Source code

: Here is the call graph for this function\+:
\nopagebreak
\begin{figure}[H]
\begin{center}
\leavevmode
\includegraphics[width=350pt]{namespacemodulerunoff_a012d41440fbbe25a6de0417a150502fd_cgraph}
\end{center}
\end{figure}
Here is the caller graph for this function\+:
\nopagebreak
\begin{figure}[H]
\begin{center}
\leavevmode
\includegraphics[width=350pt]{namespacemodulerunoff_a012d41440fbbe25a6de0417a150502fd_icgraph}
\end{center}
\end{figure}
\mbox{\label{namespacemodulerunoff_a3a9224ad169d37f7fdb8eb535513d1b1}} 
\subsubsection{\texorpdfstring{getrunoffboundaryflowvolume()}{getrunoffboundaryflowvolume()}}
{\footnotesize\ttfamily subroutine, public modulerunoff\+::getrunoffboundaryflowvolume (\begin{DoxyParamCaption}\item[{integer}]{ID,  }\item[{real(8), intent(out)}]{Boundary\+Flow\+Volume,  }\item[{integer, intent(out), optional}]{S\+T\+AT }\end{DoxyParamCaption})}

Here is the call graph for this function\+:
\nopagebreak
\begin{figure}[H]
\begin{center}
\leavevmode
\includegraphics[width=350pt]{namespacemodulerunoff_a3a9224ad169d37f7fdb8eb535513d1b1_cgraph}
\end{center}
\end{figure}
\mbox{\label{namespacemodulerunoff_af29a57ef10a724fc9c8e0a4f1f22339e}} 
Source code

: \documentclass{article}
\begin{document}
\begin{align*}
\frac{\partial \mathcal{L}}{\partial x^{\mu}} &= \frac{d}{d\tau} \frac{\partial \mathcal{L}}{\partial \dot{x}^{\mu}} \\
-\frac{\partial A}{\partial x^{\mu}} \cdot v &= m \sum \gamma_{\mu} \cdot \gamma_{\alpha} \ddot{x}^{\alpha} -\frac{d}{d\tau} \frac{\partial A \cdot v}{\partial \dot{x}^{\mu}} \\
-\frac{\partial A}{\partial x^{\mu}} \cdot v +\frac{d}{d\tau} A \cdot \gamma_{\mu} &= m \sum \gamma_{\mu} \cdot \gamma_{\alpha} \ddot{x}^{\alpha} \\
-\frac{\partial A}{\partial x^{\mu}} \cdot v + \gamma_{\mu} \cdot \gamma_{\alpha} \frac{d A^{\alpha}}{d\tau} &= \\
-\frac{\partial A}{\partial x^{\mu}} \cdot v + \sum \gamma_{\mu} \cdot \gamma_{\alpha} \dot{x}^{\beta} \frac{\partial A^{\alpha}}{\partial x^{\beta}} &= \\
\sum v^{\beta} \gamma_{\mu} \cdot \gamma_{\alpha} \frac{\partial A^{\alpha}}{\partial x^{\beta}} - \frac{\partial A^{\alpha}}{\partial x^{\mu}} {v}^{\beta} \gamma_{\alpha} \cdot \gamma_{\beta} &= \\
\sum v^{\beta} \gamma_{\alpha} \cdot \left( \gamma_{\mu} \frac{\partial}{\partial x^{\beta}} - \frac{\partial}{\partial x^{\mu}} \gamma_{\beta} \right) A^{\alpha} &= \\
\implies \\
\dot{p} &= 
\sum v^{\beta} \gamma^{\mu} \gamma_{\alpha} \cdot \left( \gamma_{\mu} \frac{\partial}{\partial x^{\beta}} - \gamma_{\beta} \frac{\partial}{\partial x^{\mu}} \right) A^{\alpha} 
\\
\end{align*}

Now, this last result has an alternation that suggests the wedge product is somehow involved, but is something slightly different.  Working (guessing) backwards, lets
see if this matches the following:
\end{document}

Task to complete: Output the entries above word for word.

Task output:
Source code

: Here is the call graph for this function\+:
\nopagebreak
\begin{figure}[H]
\begin{center}
\leavevmode
\includegraphics[width=350pt]{namespacemodulerunoff_a012d41440fbbe25a6de0417a150502fd_cgraph}
\end{center}
\end{figure}
Here is the caller graph for this function\+:
\nopagebreak
\begin{figure}[H]
\begin{center}
\leavevmode
\includegraphics[width=350pt]{namespacemodulerunoff_a012d41440fbbe25a6de0417a150502fd_icgraph}
\end{center}
\end{figure}
\mbox{\label{namespacemodulerunoff_a3a9224ad169d37f7fdb8eb535513d1b1}} 
\subsubsection{\texorpdfstring{getrunoffboundaryflowvolume()}{getrunoffboundaryflowvolume()}}
{\footnotesize\ttfamily subroutine, public modulerunoff\+::getrunoffboundaryflowvolume (\begin{DoxyParamCaption}\item[{integer}]{ID,  }\item[{real(8), intent(out)}]{Boundary\+Flow\+Volume,  }\item[{integer, intent(out), optional}]{S\+T\+AT }\end{DoxyParamCaption})}

Here is the call graph for this function\+:
\nopagebreak
\begin{figure}[H]
\begin{center}
\leavevmode
\includegraphics[width=350pt]{namespacemodulerunoff_a3a9224ad169d37f7fdb8eb535513d1b1_cgraph}
\end{center}
\end{figure}
\mbox{\label{namespacemodulerunoff_af29a57ef10a724fc9c8e0a4f1f22339e}} 
Source code

: \documentclass{article}
\begin{document}
\begin{align*}
\frac{\partial \mathcal{L}}{\partial x^{\mu}} &= \frac{d}{d\tau} \frac{\partial \mathcal{L}}{\partial \dot{x}^{\mu}} \\
-\frac{\partial A}{\partial x^{\mu}} \cdot v &= m \sum \gamma_{\mu} \cdot \gamma_{\alpha} \ddot{x}^{\alpha} -\frac{d}{d\tau} \frac{\partial A \cdot v}{\partial \dot{x}^{\mu}} \\
-\frac{\partial A}{\partial x^{\mu}} \cdot v +\frac{d}{d\tau} A \cdot \gamma_{\mu} &= m \sum \gamma_{\mu} \cdot \gamma_{\alpha} \ddot{x}^{\alpha} \\
-\frac{\partial A}{\partial x^{\mu}} \cdot v + \gamma_{\mu} \cdot \gamma_{\alpha} \frac{d A^{\alpha}}{d\tau} &= \\
-\frac{\partial A}{\partial x^{\mu}} \cdot v + \sum \gamma_{\mu} \cdot \gamma_{\alpha} \dot{x}^{\beta} \frac{\partial A^{\alpha}}{\partial x^{\beta}} &= \\
\sum v^{\beta} \gamma_{\mu} \cdot \gamma_{\alpha} \frac{\partial A^{\alpha}}{\partial x^{\beta}} - \frac{\partial A^{\alpha}}{\partial x^{\mu}} {v}^{\beta} \gamma_{\alpha} \cdot \gamma_{\beta} &= \\
\sum v^{\beta} \gamma_{\alpha} \cdot \left( \gamma_{\mu} \frac{\partial}{\partial x^{\beta}} - \frac{\partial}{\partial x^{\mu}} \gamma_{\beta} \right) A^{\alpha} &= \\
\implies \\
\dot{p} &= 
\sum v^{\beta} \gamma^{\mu} \gamma_{\alpha} \cdot \left( \gamma_{\mu} \frac{\partial}{\partial x^{\beta}} - \gamma_{\beta} \frac{\partial}{\partial x^{\mu}} \right) A^{\alpha} 
\\
\end{align*}

Now, this last result has an alternation that suggests the wedge product is somehow involved, but is something slightly different.  Working (guessing) backwards, lets
see if this matches the following:
\end{document}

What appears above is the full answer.